Task instructions: Find each line of the entries with the string "Betrag", please, and copy it.

[Excerpts from a dataset]
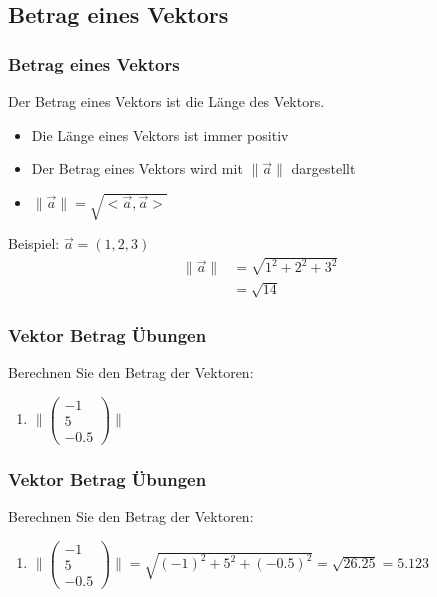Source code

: \subsection{Betrag eines Vektors}
\begin{frame}
    \frametitle{Betrag eines Vektors}
    Der Betrag eines Vektors ist die Länge des Vektors.
    \begin{itemize}
        \item Die Länge eines Vektors ist immer positiv
        \item Der Betrag eines Vektors wird mit $\lVert \vec{a} \rVert$ dargestellt
        \item $\lVert \vec{a} \rVert = \sqrt{<\vec{a}, \vec{a}>}$
    \end{itemize}
    Beispiel: $\vec{a} = (1,2,3)$
    \begin{align*}
        \lVert \vec{a} \rVert &= \sqrt{1^2 + 2^2 + 3^2} \\
        &= \sqrt{14}
    \end{align*}
\end{frame}

\begin{frame}
    \frametitle{Vektor Betrag Übungen}
    Berechnen Sie den Betrag der Vektoren:
    \begin{enumerate}
        \item $\lVert \begin{pmatrix}
                          -1 \\ 5 \\ -0.5
        \end{pmatrix} \rVert$
    \end{enumerate}
\end{frame}

\begin{frame}
    \frametitle{Vektor Betrag Übungen}
    Berechnen Sie den Betrag der Vektoren:
    \begin{enumerate}
        \item $\lVert \begin{pmatrix}
                          -1 \\ 5 \\ -0.5
       \end{pmatrix} \rVert = \sqrt{(-1)^2 + 5^2 + (-0.5)^2} = \sqrt{26.25} = 5.123$
    \end{enumerate}
\end{frame}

Answer area:
: \subsection{Betrag eines Vektors}
    \frametitle{Betrag eines Vektors}
    Der Betrag eines Vektors ist die Länge des Vektors.
        \item Der Betrag eines Vektors wird mit $\lVert \vec{a} \rVert$ dargestellt
    \frametitle{Vektor Betrag Übungen}
    Berechnen Sie den Betrag der Vektoren:
    \frametitle{Vektor Betrag Übungen}
    Berechnen Sie den Betrag der Vektoren:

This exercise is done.